Once again a mispriced share price created opening for US raiders to rush in

US private equity firm Apollo enters easyJet bidding war

Will any remaining bidders for easyJet please make their way to the boarding gate? In reality, we’ve probably seen the whole cast at this point because the arrival of US private equity firm Apollo, trumping Castlelake’s offer, is a surprise. But the outbreak of a competitive auction will come as a relief to easyJet’s board.

For all the fake drama of Castlelake’s five offers, it was an act of timidity on the part of the easyJet chair, Sir Stephen Hester, to surrender at 690p, as argued here earlier this week. Apollo’s 715p, or £5.7bn, is only 3.6% more but at least the first digit is less embarrassing and there is always a chance Castlelake comes back for another go.

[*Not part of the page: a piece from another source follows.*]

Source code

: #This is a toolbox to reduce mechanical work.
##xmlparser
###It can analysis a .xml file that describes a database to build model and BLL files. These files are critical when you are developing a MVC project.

Apollo, though, would still be a heavy favourite if there’s more action. First, its approach came with a more direct appeal to founder Sir Stelios Haji-Ioannou, who remains a presence in the cockpit not only on account of his family’s 15% shareholding but also because of the brand licence agreement via which the airline pays a small percentage of its revenues to his private firm for use of the “easy” name. Apollo says it will continue the arrangement and seek to boost easyJet’s revenues. Castlelake is free to say the same – but its plans are hazier so far.

Second, Apollo is simply a bigger beast when it comes to buying and owning companies. Castlelake, a private credit fund with $38bn of assets under management, isn’t small but its traditional line of business in the airline game is financing and leasing.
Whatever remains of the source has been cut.